Brother, every new role/position (as a leader, husband and father someday) comes new and great responsibilities. Likewise for a woman. And with that deep feeling of responsibility will determine on how you will plan and lead your life accordingly. I do not know the level of your maturity but I do know the seriousness of your wish. So start making your future plans, make efforts coupled with constant dua` and tawakkal to Allaah while learning more about the deen (for the time being: the processes and steps to get married, the wedding based on sunnah etc). If Allaah make your path easy for you to get married but yet you fail to carry out your obligations and responsibilities to your wife and family, know that every person is accountable for his deeds in The Hereafter.

:wasalam:

Thanks sister for your response, you've given a heap of good info that I'll definitely take note of.
 

ATA95

I ♥ Allah (SWT)
walikumsalam.

Sister Aisya- jazakallah for the reply. However, you did you touch on the issue of finance in a realistic manner. The brothers situation is such that he has NO job. How will he maintain his wife/family? unless somehow he finds a box of treasure somewhere. Reagarding the zina issue, our prophet (pbuh) (not exact quote) told us that: if we cannot marry (bad financial reasons can be included here) we should FAST. Fasting acts as a protection against zina.

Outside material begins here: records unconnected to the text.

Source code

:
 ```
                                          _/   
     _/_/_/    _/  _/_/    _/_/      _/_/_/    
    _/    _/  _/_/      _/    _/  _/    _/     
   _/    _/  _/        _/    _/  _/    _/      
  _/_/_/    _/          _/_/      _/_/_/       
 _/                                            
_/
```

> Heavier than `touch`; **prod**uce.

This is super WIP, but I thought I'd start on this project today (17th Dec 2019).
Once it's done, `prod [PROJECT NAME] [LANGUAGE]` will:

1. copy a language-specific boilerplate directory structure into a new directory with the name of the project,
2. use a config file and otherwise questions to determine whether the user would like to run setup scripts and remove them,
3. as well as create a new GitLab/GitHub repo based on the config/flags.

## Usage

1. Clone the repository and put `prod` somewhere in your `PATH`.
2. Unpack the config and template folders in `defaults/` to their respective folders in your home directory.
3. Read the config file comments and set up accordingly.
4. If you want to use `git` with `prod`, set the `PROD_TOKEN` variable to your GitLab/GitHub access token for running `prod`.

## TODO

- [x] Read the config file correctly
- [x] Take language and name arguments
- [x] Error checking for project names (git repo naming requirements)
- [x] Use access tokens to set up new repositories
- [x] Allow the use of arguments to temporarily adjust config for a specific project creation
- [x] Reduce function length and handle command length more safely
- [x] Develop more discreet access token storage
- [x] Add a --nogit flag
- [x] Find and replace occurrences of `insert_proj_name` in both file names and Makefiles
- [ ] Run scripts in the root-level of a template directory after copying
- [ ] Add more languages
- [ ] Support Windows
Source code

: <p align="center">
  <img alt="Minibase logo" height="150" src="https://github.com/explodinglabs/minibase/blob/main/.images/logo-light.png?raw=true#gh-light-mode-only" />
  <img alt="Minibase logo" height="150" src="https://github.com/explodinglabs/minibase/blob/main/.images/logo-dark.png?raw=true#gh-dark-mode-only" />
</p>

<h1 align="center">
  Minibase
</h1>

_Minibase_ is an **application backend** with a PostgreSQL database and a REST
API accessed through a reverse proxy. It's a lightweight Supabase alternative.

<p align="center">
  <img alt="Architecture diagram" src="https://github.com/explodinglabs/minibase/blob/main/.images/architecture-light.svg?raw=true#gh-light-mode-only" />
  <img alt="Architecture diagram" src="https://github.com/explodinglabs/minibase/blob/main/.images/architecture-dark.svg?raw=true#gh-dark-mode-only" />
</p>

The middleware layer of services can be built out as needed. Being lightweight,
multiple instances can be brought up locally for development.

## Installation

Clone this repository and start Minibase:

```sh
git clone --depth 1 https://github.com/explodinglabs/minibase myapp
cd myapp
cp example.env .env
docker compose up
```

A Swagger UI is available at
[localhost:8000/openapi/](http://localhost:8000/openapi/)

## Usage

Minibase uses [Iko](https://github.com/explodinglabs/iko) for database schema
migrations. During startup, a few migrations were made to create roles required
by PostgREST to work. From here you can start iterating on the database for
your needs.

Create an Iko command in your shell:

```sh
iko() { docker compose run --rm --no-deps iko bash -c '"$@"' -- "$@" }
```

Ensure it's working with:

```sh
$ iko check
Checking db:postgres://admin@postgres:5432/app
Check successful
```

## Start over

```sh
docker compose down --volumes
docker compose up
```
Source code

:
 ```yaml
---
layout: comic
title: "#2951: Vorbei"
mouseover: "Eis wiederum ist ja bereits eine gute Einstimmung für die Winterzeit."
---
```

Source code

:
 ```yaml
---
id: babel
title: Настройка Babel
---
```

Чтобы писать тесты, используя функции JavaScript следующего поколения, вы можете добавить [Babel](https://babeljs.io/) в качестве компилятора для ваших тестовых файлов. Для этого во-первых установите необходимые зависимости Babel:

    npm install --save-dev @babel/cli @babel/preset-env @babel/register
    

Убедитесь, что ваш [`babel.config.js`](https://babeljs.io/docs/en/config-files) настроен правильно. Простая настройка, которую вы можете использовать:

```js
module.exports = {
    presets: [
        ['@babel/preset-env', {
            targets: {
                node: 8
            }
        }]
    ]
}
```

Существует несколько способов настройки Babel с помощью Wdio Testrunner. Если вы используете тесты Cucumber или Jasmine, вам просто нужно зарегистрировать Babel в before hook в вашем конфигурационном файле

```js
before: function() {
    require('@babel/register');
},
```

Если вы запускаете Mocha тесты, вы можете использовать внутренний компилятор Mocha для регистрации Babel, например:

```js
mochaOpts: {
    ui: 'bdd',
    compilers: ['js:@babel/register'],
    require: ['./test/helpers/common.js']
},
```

Brother I do have a job but it's just a casual one and definitely not enough to support a spouse.
 

ATA95

I ♥ Allah (SWT)
No Aisya,

Allah has given us free will. He does NOT control our behaviour. If we abstain from sex outside of marriage it is out of our own individual efforts and will. Allah does not control our behaviour, decisions or desires.

Many, many human beings do not get married. They do not die. They do not become ill. Lack of marriage is not the same thing as lack of food. You will wither and die without food.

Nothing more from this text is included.